# Exercise instructions:
What is needed is a faithful copy of all the records.

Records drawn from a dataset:
BEGIN

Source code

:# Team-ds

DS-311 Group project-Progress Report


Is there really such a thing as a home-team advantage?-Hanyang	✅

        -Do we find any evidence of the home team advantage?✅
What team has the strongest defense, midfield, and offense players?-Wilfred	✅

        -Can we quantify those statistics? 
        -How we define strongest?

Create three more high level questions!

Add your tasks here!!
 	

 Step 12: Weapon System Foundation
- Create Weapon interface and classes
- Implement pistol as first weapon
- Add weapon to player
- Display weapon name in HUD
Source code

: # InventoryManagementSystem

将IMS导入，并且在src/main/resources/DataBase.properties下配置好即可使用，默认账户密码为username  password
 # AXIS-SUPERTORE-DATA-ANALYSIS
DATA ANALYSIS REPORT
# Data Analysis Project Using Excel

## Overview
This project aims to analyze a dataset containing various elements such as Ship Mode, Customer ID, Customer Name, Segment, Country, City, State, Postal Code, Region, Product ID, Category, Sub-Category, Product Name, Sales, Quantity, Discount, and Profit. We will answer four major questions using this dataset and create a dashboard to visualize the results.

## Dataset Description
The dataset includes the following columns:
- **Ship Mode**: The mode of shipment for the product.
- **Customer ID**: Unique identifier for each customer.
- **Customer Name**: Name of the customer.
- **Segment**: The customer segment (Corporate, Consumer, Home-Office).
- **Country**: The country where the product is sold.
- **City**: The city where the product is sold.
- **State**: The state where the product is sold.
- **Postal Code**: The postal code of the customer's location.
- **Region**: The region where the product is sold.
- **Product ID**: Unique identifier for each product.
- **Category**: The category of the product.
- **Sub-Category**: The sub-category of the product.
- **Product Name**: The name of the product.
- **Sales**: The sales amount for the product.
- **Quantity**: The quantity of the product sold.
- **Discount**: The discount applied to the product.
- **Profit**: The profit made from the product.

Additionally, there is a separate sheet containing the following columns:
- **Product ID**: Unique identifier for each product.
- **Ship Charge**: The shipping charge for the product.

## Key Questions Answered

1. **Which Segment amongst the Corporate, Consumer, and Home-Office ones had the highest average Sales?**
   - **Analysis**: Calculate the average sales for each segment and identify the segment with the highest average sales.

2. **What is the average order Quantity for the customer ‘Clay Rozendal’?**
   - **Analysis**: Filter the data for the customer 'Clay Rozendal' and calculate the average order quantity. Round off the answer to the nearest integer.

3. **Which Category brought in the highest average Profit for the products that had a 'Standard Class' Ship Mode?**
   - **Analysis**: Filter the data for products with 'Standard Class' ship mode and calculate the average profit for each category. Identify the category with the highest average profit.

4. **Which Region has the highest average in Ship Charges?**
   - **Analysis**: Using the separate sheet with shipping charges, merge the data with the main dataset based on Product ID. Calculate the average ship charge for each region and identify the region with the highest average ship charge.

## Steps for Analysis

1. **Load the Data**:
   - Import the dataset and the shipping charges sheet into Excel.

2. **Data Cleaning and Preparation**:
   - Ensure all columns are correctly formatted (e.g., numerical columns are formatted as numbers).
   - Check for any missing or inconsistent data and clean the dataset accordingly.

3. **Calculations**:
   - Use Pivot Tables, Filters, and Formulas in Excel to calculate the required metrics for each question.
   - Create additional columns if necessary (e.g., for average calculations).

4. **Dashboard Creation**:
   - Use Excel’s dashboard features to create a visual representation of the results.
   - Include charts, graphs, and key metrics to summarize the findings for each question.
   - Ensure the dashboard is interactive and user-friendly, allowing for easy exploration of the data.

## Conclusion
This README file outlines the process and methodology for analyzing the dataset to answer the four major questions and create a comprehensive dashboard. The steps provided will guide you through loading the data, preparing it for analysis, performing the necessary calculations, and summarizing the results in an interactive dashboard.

END

# Problem solution:
Source code

:# Team-ds

DS-311 Group project-Progress Report


Is there really such a thing as a home-team advantage?-Hanyang	✅

        -Do we find any evidence of the home team advantage?✅
What team has the strongest defense, midfield, and offense players?-Wilfred	✅

        -Can we quantify those statistics? 
        -How we define strongest?

Create three more high level questions!

Add your tasks here!!
 	

 Step 12: Weapon System Foundation
- Create Weapon interface and classes
- Implement pistol as first weapon
- Add weapon to player
- Display weapon name in HUD
Source code

: # InventoryManagementSystem

将IMS导入，并且在src/main/resources/DataBase.properties下配置好即可使用，默认账户密码为username  password
 # AXIS-SUPERTORE-DATA-ANALYSIS
DATA ANALYSIS REPORT
# Data Analysis Project Using Excel

## Overview
This project aims to analyze a dataset containing various elements such as Ship Mode, Customer ID, Customer Name, Segment, Country, City, State, Postal Code, Region, Product ID, Category, Sub-Category, Product Name, Sales, Quantity, Discount, and Profit. We will answer four major questions using this dataset and create a dashboard to visualize the results.

## Dataset Description
The dataset includes the following columns:
- **Ship Mode**: The mode of shipment for the product.
- **Customer ID**: Unique identifier for each customer.
- **Customer Name**: Name of the customer.
- **Segment**: The customer segment (Corporate, Consumer, Home-Office).
- **Country**: The country where the product is sold.
- **City**: The city where the product is sold.
- **State**: The state where the product is sold.
- **Postal Code**: The postal code of the customer's location.
- **Region**: The region where the product is sold.
- **Product ID**: Unique identifier for each product.
- **Category**: The category of the product.
- **Sub-Category**: The sub-category of the product.
- **Product Name**: The name of the product.
- **Sales**: The sales amount for the product.
- **Quantity**: The quantity of the product sold.
- **Discount**: The discount applied to the product.
- **Profit**: The profit made from the product.

Additionally, there is a separate sheet containing the following columns:
- **Product ID**: Unique identifier for each product.
- **Ship Charge**: The shipping charge for the product.

## Key Questions Answered

1. **Which Segment amongst the Corporate, Consumer, and Home-Office ones had the highest average Sales?**
   - **Analysis**: Calculate the average sales for each segment and identify the segment with the highest average sales.

2. **What is the average order Quantity for the customer ‘Clay Rozendal’?**
   - **Analysis**: Filter the data for the customer 'Clay Rozendal' and calculate the average order quantity. Round off the answer to the nearest integer.

3. **Which Category brought in the highest average Profit for the products that had a 'Standard Class' Ship Mode?**
   - **Analysis**: Filter the data for products with 'Standard Class' ship mode and calculate the average profit for each category. Identify the category with the highest average profit.

4. **Which Region has the highest average in Ship Charges?**
   - **Analysis**: Using the separate sheet with shipping charges, merge the data with the main dataset based on Product ID. Calculate the average ship charge for each region and identify the region with the highest average ship charge.

## Steps for Analysis

1. **Load the Data**:
   - Import the dataset and the shipping charges sheet into Excel.

2. **Data Cleaning and Preparation**:
   - Ensure all columns are correctly formatted (e.g., numerical columns are formatted as numbers).
   - Check for any missing or inconsistent data and clean the dataset accordingly.

3. **Calculations**:
   - Use Pivot Tables, Filters, and Formulas in Excel to calculate the required metrics for each question.
   - Create additional columns if necessary (e.g., for average calculations).

4. **Dashboard Creation**:
   - Use Excel’s dashboard features to create a visual representation of the results.
   - Include charts, graphs, and key metrics to summarize the findings for each question.
   - Ensure the dashboard is interactive and user-friendly, allowing for easy exploration of the data.

## Conclusion
This README file outlines the process and methodology for analyzing the dataset to answer the four major questions and create a comprehensive dashboard. The steps provided will guide you through loading the data, preparing it for analysis, performing the necessary calculations, and summarizing the results in an interactive dashboard.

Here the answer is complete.